繁華街の喧噪から逃れた静かなスポット、そこに秀次公とご一族の墓所があるのです。
この辺りは京都で最も人が賑わう河原町、京都で青春を過ごした者にはなじみ深い所で、私なども良く存じている場所なのですが、こちらのお寺にそのような縁があるということを知ったのは歴史に深く興味を持つようになってからでした。
お寺についての詳細は公式ホームページをご覧下さい。
→慈舟山 瑞泉寺
■瑞泉寺寺宝展
瑞泉寺寺宝展〜平成28年度 秋期京都非公開文化財特別公開。
お寺ブログより抜粋いたしますと、
秀次事件の顛末を描いた「秀次公縁起」や秀次公愛用の品々を400年前に事件の起こったその場所、瑞泉寺で味わう貴重な期間となります、との事でした。
また、寺宝は普段、博物館や資料館に寄託しており、瑞泉寺で一同に会して展示公開されるのは、ほぼ100年ぶりのことだそうです。
そんなわけで、寺宝展は平日でも大勢の人が訪れておりました。
特に瑞泉寺裂は、不遇に見舞われた人々の遺品ともいうべき物で、皆さん拝むように拝見していたのが印象的でした。
展示内容は、瑞泉寺さまがお寺ブログにて詳しく記事(100年ぶりの寺宝展について・寺宝の紹介など)にされておりますので、ぜひご覧下さい。
→瑞泉寺さまお寺ブログ
■秀次公縁起
世に言う「秀次事件」の顛末を描いた絵巻物(一巻)作者成立時共に不詳、江戸初期のものでまだ秀次公が悪逆非道の殺生関白として描かれていないという事です。
秀次公は叔父豊臣秀吉の跡を継ぎ、京都聚楽第にて豊臣政権二代目の関白を務めた人物ですが、後に秀吉から謀反を疑われ関白の職を剥がれて高野山に追放されました。
秀吉に実子秀頼(淀殿の子)が誕生したため疎まれたと言われていますが、秀次事件に連座して多くの実力者が処罰されるなど、政治的粛正が背景にあったようです。
その後、賜死を命じられた秀次公は高野山にて切腹、家来5人が殉死。さらに秀次公の一族30余人が処刑されました。
この痛ましい事件の事の次第を描いたのが「秀次公縁起」
金箔を施した豪華な絵巻物で、後世(江戸初期)に特別な思いで作られたものであろうということです。
■瑞泉寺裂
高野山にて切腹された秀次公のお首は、反逆人として三条河原で梟首(さらし首)されましたが、その時に秀次公のご一族である妻と側室、まだ幼かったという子も含め30余人が打首の刑に処されました。
その時に詠まれたという辞世の和歌懐紙を、彼女たちが着用していた小袖などの裂で表装したものが、通称「瑞泉寺裂」だそうです。
秀次に最も寵愛を受けていた妻(前大納言菊亭晴季の娘など)でも2〜30代程、側室はほぼ10代の若い娘達であったでしょうか。

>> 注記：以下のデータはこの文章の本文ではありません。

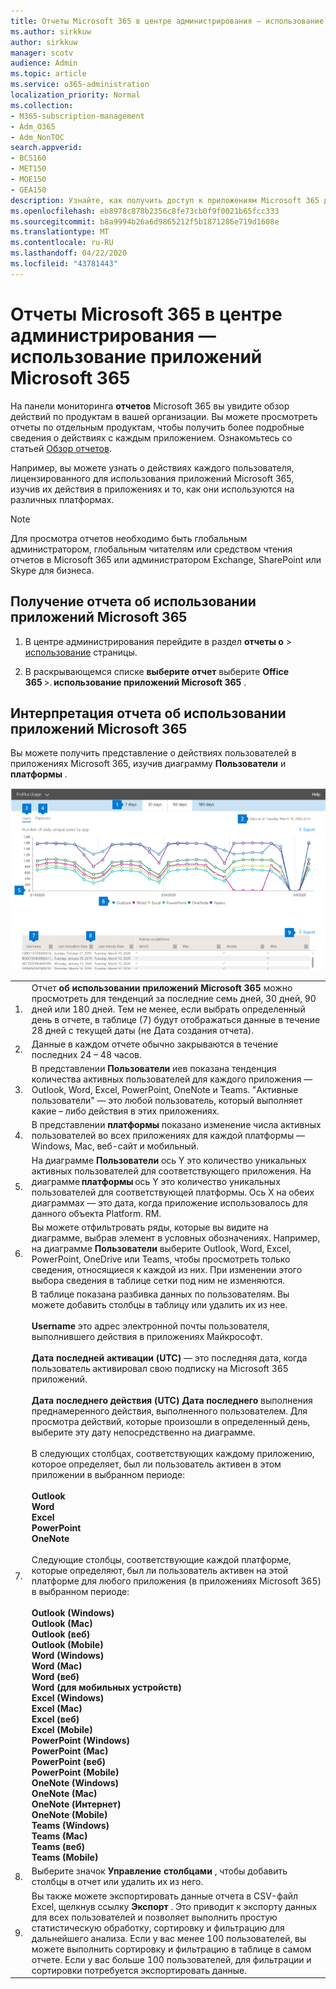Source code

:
 ```yaml
---
title: Отчеты Microsoft 365 в центре администрирования — использование приложений Microsoft 365
ms.author: sirkkuw
author: sirkkuw
manager: scotv
audience: Admin
ms.topic: article
ms.service: o365-administration
localization_priority: Normal
ms.collection:
- M365-subscription-management
- Adm_O365
- Adm_NonTOC
search.appverid:
- BCS160
- MET150
- MOE150
- GEA150
description: Узнайте, как получить доступ к приложениям Microsoft 365 для отчетов об использовании с помощью панели мониторинга отчетов Microsoft 365 в центре администрирования Microsoft 365.
ms.openlocfilehash: eb8978c878b2356c8fe73cb0f9f0021b65fcc333
ms.sourcegitcommit: b8a9994b26a6d9865212f5b1871286e719d1608e
ms.translationtype: MT
ms.contentlocale: ru-RU
ms.lasthandoff: 04/22/2020
ms.locfileid: "43781443"
---
```

# <a name="microsoft-365-reports-in-the-admin-center---microsoft-365-apps-usage"></a>Отчеты Microsoft 365 в центре администрирования — использование приложений Microsoft 365

На панели мониторинга **отчетов** Microsoft 365 вы увидите обзор действий по продуктам в вашей организации. Вы можете просмотреть отчеты по отдельным продуктам, чтобы получить более подробные сведения о действиях с каждым приложением. Ознакомьтесь со статьей [Обзор отчетов](activity-reports.md).

 Например, вы можете узнать о действиях каждого пользователя, лицензированного для использования приложений Microsoft 365, изучив их действия в приложениях и то, как они используются на различных платформах.


 > [!NOTE]
 > Для просмотра отчетов необходимо быть глобальным администратором, глобальным читателям или средством чтения отчетов в Microsoft 365 или администратором Exchange, SharePoint или Skype для бизнеса.

## <a name="how-to-get-to-the-microsoft-365-apps-usage-report"></a>Получение отчета об использовании приложений Microsoft 365

1. В центре администрирования перейдите в раздел **отчеты о** \> <a href="https://go.microsoft.com/fwlink/p/?linkid=2074756" target="_blank">использование</a> страницы.

 2. В раскрывающемся списке **выберите отчет** выберите **Office 365** \>. **использование приложений Microsoft 365** .

## <a name="interpret-the-microsoft-365-apps-usage-report"></a>Интерпретация отчета об использовании приложений Microsoft 365

Вы можете получить представление о действиях пользователей в приложениях Microsoft 365, изучив диаграмму **Пользователи** и **платформы** .

![Отчет об использовании приложений Microsoft 365](../../media/proplususagenumbers.png)

|||
 |:-----|:-----|
 |1. <br/> |Отчет **об использовании приложений Microsoft 365** можно просмотреть для тенденций за последние семь дней, 30 дней, 90 дней или 180 дней. Тем не менее, если выбрать определенный день в отчете, в таблице (7) будут отображаться данные в течение 28 дней с текущей даты (не Дата создания отчета). <br/> |
 |2. <br/> |Данные в каждом отчете обычно закрываются в течение последних 24 – 48 часов. <br/> |
 |3. <br/> |В представлении **Пользователи** иев показана тенденция количества активных пользователей для каждого приложения — Outlook, Word, Excel, PowerPoint, OneNote и Teams. "Активные пользователи" — это любой пользователь, который выполняет какие – либо действия в этих приложениях. <br/> |
 |4. <br/> |В представлении **платформы** показано изменение числа активных пользователей во всех приложениях для каждой платформы — Windows, Mac, веб-сайт и мобильный. <br/> |
 |5.<br/>|На диаграмме **Пользователи** ось Y это количество уникальных активных пользователей для соответствующего приложения. На диаграмме **платформы** ось Y это количество уникальных пользователей для соответствующей платформы. Ось X на обеих диаграммах — это дата, когда приложение использовалось для данного объекта Platform. RM.<br/>|
 6.<br/>|Вы можете отфильтровать ряды, которые вы видите на диаграмме, выбрав элемент в условных обозначениях. Например, на диаграмме **Пользователи** выберите Outlook, Word, Excel, PowerPoint, OneDrive или Teams, чтобы просмотреть только сведения, относящиеся к каждой из них. При изменении этого выбора сведения в таблице сетки под ним не изменяются.|
 |7.<br/>|В таблице показана разбивка данных по пользователям. Вы можете добавить столбцы в таблицу или удалить их из нее. <br/><br/>**Username** это адрес электронной почты пользователя, выполнившего действия в приложениях Майкрософт.<br><br/>**Дата последней активации (UTC)** — это последняя дата, когда пользователь активировал свою подписку на Microsoft 365 приложений.<br/><br/>**Дата последнего действия (UTC) Дата последнего** выполнения преднамеренного действия, выполненного пользователем. Для просмотра действий, которые произошли в определенный день, выберите эту дату непосредственно на диаграмме.<br/><br/>В следующих столбцах, соответствующих каждому приложению, которое определяет, был ли пользователь активен в этом приложении в выбранном периоде:<br> <br>**Outlook** <br>**Word** <br>**Excel**<br>**PowerPoint** <br>**OneNote**<br><br> Следующие столбцы, соответствующие каждой платформе, которые определяют, был ли пользователь активен на этой платформе для любого приложения (в приложениях Microsoft 365) в выбранном периоде:<br><br>**Outlook (Windows)**<br>**Outlook (Mac)**<br>**Outlook (веб)** <br>**Outlook (Mobile)**<br> **Word (Windows)**<br> **Word (Mac)**<br> **Word (веб)**<br> **Word (для мобильных устройств)**<br> **Excel (Windows)**<br> **Excel (Mac)**<br> **Excel (веб)**<br> **Excel (Mobile)**<br> **PowerPoint (Windows)**<br> **PowerPoint (Mac)**<br>**PowerPoint (веб)**<br> **PowerPoint (Mobile)**<br> **OneNote (Windows)**<br> **OneNote (Mac)**<br> **OneNote (Интернет)**<br>**OneNote (Mobile)**<br> **Teams (Windows)**<br> **Teams (Mac)**<br> **Teams (веб)**<br>**Teams (Mobile)** |
 |8.<br/>|Выберите значок **Управление столбцами** , чтобы добавить столбцы в отчет или удалить их из него.|
 |9.<br/>|Вы также можете экспортировать данные отчета в CSV-файл Excel, щелкнув ссылку **Экспорт** . Это приводит к экспорту данных для всех пользователей и позволяет выполнить простую статистическую обработку, сортировку и фильтрацию для дальнейшего анализа. Если у вас менее 100 пользователей, вы можете выполнить сортировку и фильтрацию в таблице в самом отчете. Если у вас больше 100 пользователей, для фильтрации и сортировки потребуется экспортировать данные.|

突然訪れた酷い運命に果たしてどのような思いでこれらの歌を残されたのか…。
残されたお歌、直筆なのでしょうか?流麗に書かれたかなの美しさ、そして安土桃山時代の豪華極まる刺繍の小袖。
余りにも美しい作りにただただ見とれてしまいました。
純粋に美術品として美しいのですが、そこに過酷な運命を辿った姫君達の遺品という重い事実が在ることで、なお感極まります。
その事に複雑な思いを持たざるを得ません。芸術とは時に残酷なものです…。

駒姫と名が残る最上家の娘 お伊万(満)の方は、輿入れし上京したばかりで秀次に会う事もないまま処刑に加えられたという悲劇の姫だそうです。
■瑞泉寺縁起
三条河原に築かれた首塚は「秀次悪逆塚」と称され、かえりみる者無く、後に鴨川の洪水で流出してしまったといいます。
そして徳川の世になった直ぐの頃(江戸時代初期)京都の豪商 角倉了以(すみのくらりょうい)が私財を投じて高瀬川を開削中、荒れ果てた秀次公御一族の塚を発見。
その菩提を弔う為江戸幕府の許可を得て瑞泉寺を建立されました。
その経緯、瑞泉寺さまの起源を描いた画帳が「瑞泉寺縁起」だそうです。
ここに描かれていた塚は、三条大橋のほど近く。まさに今このお寺から見える風景だと思い窓の外を眺めました。同じく外を眺める人が多くおられたように思います。
寺宝はその他、秀次公縁の雅な品々、瑞泉寺歴代住職の御影など。
秀次公と御一族肖像画という3服のお軸には、若くして命を絶たれた女性・子ども達が、面影も割と写実的かつ美しく描かれておりました。
流麗な書も含めて風雅な一枚のグラフィックとして仕上がっていて、ご遺影ではありますが、古典絵画はなんて気品があって美しいのだろう、と思います。
これらは普段目にする事が出来ない物。じっくり拝見させて頂いた後は、境内のお墓に参り改めてご一族に手を合わせました。
秀次公の御首を納めたという「石びつ」や供養のための五輪石塔、ご一族に引導を授けたという「地蔵菩薩立像」などがございます。
処刑が行われたという場所には現在本堂が建ち阿弥陀如来が安置されています。
昭和初期に関西財界人の発起で整備されたという地蔵堂。こういった歴史的な遺産は時を越えて人々に引き継がれて行くのですね。

私も本当に微力ながら、頑張ってこの記事を書きました(単なる歴史好き・豊臣好きなだけです・秀次事件は豊臣の強烈な黒歴史ですが…これも事実として受け止めなくてはなりません)
情報はお寺ブログの記事などを元にしております。
興味を持たれた方は、ぜひ一度お参りに訪れて見て下さい。
→慈舟山 瑞泉寺
因みにほど近くの寺町御池には「本能寺」がございます(本能寺の変の場所ではありませんが)
またすぐ近くには坂本龍馬が潜伏した酢屋、新撰組で有名な池田屋跡(現在は居酒屋)などあり幕末の大変濃いスポットでもあります。
以前、この近辺を紹介した記事があります。

→第四十八夜 〜京都幕末聖地巡礼
また、京都には、豊臣秀吉さん縁の場所も少なからずございます。
秀吉さんが建立した幻の「京の大仏」のお話し
→京の大仏・豊臣秀吉と京都
最近(ドラマを期に)山頂にあります秀吉さんのお墓参りもしてきました。こちらはまだ記事にできておりませんがいずれ。私、単なる秀吉スキーですね(´ω`)
そして、瑞泉寺ご住職 中川 学さんは、イラストレーターとして活躍されておられます。
うちの番組に来られたこの時は、瑞泉寺のお話しもして下さいました。
それにしてもご自分のお家に大事な歴史的遺産が在るというのは大変なことですよね…頑張って下さいませ。